The main reason why, nevertheless, many physicists speculate that (at much higher resolution) particles might not be pointlike is that there is no known way how to harmonize quantum field theory with gravitational forces, whereas string theory (where particles are stringlike) seems to offer a potential way of doing so. Nobody knows to which extent these speculations will turn out to be correct.
A: I had been preparing an answer to the question made duplicate .
there were more questions than in the question above, so I am answering here:

Elementary particles are like mathematical points?

In the standard model of physics they are assumed so.

Does make sense in quantum mechanics and standard model think this way?

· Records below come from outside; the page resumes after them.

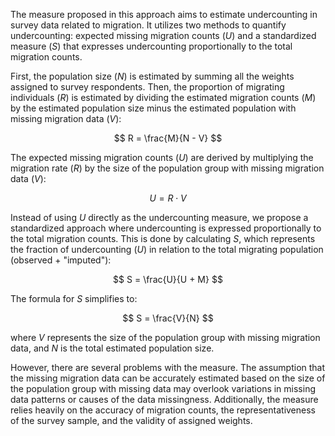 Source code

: The measure proposed in this approach aims to estimate undercounting in survey data related to migration. It utilizes two methods to quantify undercounting: expected missing migration counts (*U*) and a standardized measure (*S*) that expresses undercounting proportionally to the total migration counts.

First, the population size (*N*) is estimated by summing all the weights assigned to survey respondents. Then, the proportion of migrating individuals (*R*) is estimated by dividing the estimated migration counts (*M*) by the estimated population size minus the estimated population with missing migration data (*V*):

$$ R = \frac{M}{N - V} $$

The expected missing migration counts (*U*) are derived by multiplying the migration rate (*R*) by the size of the population group with missing migration data (*V*):

$$ U = R \cdot V $$

Instead of using *U* directly as the undercounting measure, we propose a standardized approach where undercounting is expressed proportionally to the total migration counts. This is done by calculating *S*, which represents the fraction of undercounting (*U*) in relation to the total migrating population (observed + "imputed"):

$$ S = \frac{U}{U + M} $$

The formula for *S* simplifies to:

$$ S = \frac{V}{N} $$

where *V* represents the size of the population group with missing migration data, and *N* is the total estimated population size.

However, there are several problems with the measure. The assumption that the missing migration data can be accurately estimated based on the size of the population group with missing data may overlook variations in missing data patterns or causes of the data missingness. Additionally, the measure relies heavily on the accuracy of migration counts, the representativeness of the survey sample, and the validity of assigned weights.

This is the table of  elementary particles of the standard model of particle physics.

All matter is a composite of these particles, and yes, they are modeled as point particles. Yes, the mathematical model of the standard model has been validated over and over again, and its quantum mechanics based predictions are fulfilled, as recently as the discovery of the Higgs.

Is is true that two elementary particles are indistinguible?

No, this is wrong  as a general statement. Different types of particles (electrons, quarks ...) are characterized by different quantum numbers and are distinguishable. 
The same type of  elementary particles are experimentally indistinguishable, two electrons are interchangeable,  except  by their quantum numbers in specific boundary conditions. In general one cannot attach an identity card on an elementary particle.
A: Canonical particles possess an actual radius of hardness, which is determined by the Compton's expression $\lambda_\text{Compton} = \frac{h}{mc}$. One can read more about it here 
http://inerton.wikidot.com/canonical-particle
Why do particle physicists speculate about point-like particles? It seems to me this is associated with their education; namely, their teachers told them wrong things and implanted an abstract tunnel vision approach to the reality. It is a pity but this is the truth.